SERGIO MARANO – Il bosco di Rinaldo, pag. 19, Edizione Santi Quaranta.


PREFAZIONE

Angelo Pendola, proseguendo nel suo nobile itinerario di poesia socialmente impegnata, da oggi alle stampe “Rovi & Gramigna”, la sua quarta di poesie, che si pone con le precedenti opere “Zabut” del 1983,  “Poesie per i Romeni” del 1990 e “Razzolando” del 2000. Le poesie di questa raccolta hanno la brevità e l’efficacia lancinante di un flash che illumina di volta in volta gli aspetti variegati della odierna società: nella loro incisiva essenzialità e nella compiutezza del messaggio, esplorano una realtà umana drammatica e amara. E il poeta, nel raccontarla, ne soffre e si rode dentro. E il lettore e con lui.
La sua è una poesia sentita e sofferta, che nasce da una profonda sensibilità e da una accorata partecipazione alle tragiche storie quotidiane degli uomini di ieri, di oggi e di sempre: storie di irrazionalità, di odio, di avidità, di miseria, di ignoranza. I personaggi del poeta Pendola sono dei “vinti”, poveri cristi, miseri, sfruttati, rassegnati e impotenti, sullo sfondo di una Sicilia che non riesce a trovare la forza e la volontà di cambiare; che al volgere di ogni stagione si ritrova con i suoi problemi irrisolti e con i suoi politici inetti.

Il voto l’ha cercato
tra la brava gente
ogni volta
tradita puntualmente.

É una coscienza civile, libera e onesta, che si ribella ad ogni forma di sorpreso e di sopraffazione, alla violenza dei più forti, alle ingiustizie dei malvagi, alla arrogante disonestà dei corrotti e grida ad alta voce la sua sdegnosa condanna.

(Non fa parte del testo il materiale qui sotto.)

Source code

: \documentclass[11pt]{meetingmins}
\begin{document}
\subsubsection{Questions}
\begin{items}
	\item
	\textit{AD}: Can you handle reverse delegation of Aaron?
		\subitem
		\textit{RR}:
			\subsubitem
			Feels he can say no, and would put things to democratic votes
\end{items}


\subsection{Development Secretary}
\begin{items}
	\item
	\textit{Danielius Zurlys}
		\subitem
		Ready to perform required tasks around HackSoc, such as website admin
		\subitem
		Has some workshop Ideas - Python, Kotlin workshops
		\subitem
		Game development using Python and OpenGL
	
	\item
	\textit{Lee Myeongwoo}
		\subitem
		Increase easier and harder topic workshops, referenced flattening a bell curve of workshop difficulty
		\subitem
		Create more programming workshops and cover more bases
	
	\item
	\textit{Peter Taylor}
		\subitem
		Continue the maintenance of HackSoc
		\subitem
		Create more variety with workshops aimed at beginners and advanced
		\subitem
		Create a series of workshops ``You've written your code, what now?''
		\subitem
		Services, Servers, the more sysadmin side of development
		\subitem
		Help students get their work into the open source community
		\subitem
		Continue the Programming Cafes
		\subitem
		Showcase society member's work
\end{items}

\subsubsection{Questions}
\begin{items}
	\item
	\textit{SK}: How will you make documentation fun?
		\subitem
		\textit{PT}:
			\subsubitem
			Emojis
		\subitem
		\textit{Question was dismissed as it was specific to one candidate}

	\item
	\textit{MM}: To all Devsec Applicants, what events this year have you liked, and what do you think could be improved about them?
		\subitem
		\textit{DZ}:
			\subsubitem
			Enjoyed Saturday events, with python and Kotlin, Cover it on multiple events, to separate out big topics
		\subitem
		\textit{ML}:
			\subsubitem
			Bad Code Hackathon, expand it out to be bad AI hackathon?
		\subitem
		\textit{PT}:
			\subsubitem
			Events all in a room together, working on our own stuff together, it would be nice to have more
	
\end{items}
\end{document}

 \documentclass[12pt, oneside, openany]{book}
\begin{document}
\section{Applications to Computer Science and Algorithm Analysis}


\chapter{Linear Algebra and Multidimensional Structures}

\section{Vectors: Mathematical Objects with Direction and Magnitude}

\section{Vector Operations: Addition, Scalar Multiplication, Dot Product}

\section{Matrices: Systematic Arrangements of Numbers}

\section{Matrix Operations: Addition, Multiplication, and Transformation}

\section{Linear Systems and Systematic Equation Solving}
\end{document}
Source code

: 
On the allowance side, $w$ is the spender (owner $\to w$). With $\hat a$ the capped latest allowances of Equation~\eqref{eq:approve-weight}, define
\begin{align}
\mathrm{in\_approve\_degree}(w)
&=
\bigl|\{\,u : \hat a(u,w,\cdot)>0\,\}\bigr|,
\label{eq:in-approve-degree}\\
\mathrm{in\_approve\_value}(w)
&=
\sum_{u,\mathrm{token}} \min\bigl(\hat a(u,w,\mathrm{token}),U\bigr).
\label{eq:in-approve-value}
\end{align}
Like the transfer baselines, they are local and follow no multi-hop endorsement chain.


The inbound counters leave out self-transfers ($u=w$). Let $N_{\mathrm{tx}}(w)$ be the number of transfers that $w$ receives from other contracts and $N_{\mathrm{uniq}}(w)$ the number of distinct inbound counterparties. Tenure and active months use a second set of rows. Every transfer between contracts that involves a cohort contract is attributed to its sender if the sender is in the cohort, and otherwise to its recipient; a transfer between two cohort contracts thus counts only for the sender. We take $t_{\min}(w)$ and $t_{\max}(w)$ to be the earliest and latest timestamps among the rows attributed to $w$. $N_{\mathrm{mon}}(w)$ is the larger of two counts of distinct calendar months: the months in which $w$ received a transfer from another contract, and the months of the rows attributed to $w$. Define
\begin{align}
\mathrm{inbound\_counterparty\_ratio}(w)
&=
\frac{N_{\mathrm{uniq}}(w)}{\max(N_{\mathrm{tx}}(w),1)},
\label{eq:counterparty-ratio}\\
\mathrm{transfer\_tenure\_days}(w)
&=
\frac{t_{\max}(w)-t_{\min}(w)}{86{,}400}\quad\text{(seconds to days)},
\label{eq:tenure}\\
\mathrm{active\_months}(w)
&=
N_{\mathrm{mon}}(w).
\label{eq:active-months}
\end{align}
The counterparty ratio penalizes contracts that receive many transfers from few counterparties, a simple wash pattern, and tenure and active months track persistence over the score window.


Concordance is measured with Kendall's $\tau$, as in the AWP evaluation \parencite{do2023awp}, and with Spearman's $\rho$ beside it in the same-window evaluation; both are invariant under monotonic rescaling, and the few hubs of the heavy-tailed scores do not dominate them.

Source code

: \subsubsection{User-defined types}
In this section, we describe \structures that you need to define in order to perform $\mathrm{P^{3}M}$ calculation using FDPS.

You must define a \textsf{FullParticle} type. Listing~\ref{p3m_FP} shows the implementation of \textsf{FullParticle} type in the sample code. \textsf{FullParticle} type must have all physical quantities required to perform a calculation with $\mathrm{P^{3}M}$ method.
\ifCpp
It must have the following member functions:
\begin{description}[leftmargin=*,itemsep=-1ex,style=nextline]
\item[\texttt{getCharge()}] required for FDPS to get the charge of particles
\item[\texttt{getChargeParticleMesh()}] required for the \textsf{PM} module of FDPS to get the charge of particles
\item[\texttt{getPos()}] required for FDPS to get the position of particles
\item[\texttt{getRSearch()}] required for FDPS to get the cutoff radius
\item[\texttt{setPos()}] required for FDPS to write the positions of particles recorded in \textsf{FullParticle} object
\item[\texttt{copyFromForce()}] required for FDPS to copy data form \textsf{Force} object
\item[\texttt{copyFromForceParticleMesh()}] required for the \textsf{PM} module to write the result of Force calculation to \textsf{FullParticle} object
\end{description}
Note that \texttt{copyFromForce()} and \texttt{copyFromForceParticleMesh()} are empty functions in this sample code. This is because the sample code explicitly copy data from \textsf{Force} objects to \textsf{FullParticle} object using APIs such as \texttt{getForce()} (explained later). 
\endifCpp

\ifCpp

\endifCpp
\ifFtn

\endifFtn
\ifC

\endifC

Il mio canto è senza tempo
coglie nello spazio dei soprusi
nella storia di un Popolo infelice.

L’artista si fa in qualche modo voce dell’universale attesa di redenzione, condanna ogni forma di violenza e si schiera palesemente dalla parte degli umili, degli emarginati, dei deboli, dei poveri e degli oppressi.
Nella sua ansia di giustizia sociale e di riscatto morale, egli non esita a stigmatizzare coraggiosamente i mali della nostra società e le prepotenze dei padroni sui lavoratori sottomessi, sui bambini sfruttati, sulle donne violentate e lotta affinché l’uomo impari ad essere persona, non soltanto personaggio.

Del malaffare
egli fa parte…
tutti lo credono
onesto signore…

Egli, che negli anni giovanili aveva tentato fiduciosamente la militanza politica nella generosa speranza di contribuire a risolvere i conflitti sociali, oggi affida alla poesia il compito di svegliare le coscienze e di educare alla serena convivenza democratica, nella giustizia e nella pace: mirare un’ottima scelta, un’encomiabile intento.
Il poeta esce dal silenzio comodo e grida con forza la sua rabbia e la condanna. Ha ragione di essere indignato, si, perché c’è tanta vergogna per ciò che accade in questa nostra “splendida e terribile” terra.

…questa è la terra
che non ha speranza
qui la gramigna
è in abbondanza.

Ma quanti Angelo Pendola ci vorrebbero ai giorni nostri, in questo mondo di ipocriti, di opportunisti e di violenti.
La sua poesia che ci onora perché è la poesia dei valori. I valori cristiani della bontà, della solidarietà, della generosità, del rispetto della persona umana, della gratitudine per il bene ricevuto, della dignità degli umili e dei lavoratori. Valori che certa gente, ” di fervente militanza cristiana”, oggi dichiara solo a parole di approvare, mentre brancola, abbagliata dal successo economico, nei pensieri impervi di una meschina umanità inebriata dall’avere, con la faccia imbellettata, ma col cuore duro di pietra.

Inutilmente
sei andato in chiesa
ogni mattina
non ti perdona neanche
la legge divina.

La sua lezione ci accende in cuore una speranza: che all’alba del nuovo millennio, dopo la riconciliazione giubilare, gli uomini siano disposti ad essere più buoni e più generosi.
Sotto l’aspetto formale, i versi hanno il pregio della semplicità e dell’immediatezza, e sono costruiti con una sintassi chiara e fresca, senza retorica e cerebralismi, tanto da risultare vivi e spontanei perché traggono ispirazione dalla vita ed invitano a gustare , anche nelle più semplici azioni quotidiane, la bellezza del bene che porta gioia e pace.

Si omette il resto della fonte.